(Items listed in a dataset)
────────────────

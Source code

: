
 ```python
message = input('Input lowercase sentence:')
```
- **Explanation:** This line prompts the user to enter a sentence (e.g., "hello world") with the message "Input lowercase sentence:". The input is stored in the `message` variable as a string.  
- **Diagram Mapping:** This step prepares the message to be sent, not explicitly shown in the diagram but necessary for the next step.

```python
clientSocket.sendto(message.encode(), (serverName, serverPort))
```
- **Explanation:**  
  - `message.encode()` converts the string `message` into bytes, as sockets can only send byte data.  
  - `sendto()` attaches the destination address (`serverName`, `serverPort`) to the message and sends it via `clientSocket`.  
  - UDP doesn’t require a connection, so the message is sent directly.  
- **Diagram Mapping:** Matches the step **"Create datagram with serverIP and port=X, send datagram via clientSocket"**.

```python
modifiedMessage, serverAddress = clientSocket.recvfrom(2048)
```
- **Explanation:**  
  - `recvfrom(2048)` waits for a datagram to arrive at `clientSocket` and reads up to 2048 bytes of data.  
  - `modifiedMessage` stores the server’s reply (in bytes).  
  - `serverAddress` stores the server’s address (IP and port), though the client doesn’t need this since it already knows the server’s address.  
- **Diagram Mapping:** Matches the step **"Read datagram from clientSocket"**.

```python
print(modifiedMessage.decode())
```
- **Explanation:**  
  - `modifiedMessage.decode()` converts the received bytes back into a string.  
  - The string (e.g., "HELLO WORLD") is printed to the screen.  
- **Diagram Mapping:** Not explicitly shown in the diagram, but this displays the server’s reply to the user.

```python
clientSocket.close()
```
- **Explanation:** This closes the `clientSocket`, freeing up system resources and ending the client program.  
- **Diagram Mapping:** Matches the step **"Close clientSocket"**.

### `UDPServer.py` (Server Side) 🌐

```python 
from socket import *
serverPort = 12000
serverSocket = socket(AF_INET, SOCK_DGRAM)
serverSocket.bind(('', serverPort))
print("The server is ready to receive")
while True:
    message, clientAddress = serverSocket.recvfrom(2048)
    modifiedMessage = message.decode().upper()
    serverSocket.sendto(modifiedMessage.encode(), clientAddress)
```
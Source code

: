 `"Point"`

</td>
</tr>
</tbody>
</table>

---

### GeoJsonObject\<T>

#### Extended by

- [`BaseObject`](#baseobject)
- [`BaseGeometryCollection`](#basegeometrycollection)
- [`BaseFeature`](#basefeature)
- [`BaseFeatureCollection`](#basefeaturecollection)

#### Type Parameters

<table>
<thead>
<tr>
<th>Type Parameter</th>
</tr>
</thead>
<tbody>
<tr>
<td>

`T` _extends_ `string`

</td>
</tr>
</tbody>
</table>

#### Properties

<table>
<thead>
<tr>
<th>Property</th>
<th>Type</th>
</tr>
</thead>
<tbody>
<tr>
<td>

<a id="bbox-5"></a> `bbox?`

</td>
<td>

────────────────

Copy every line where the word "input" is present in the entries above.

• **Result**
message = input('Input lowercase sentence:')
- **Explanation:** This line prompts the user to enter a sentence (e.g., "hello world") with the message "Input lowercase sentence:". The input is stored in the `message` variable as a string.  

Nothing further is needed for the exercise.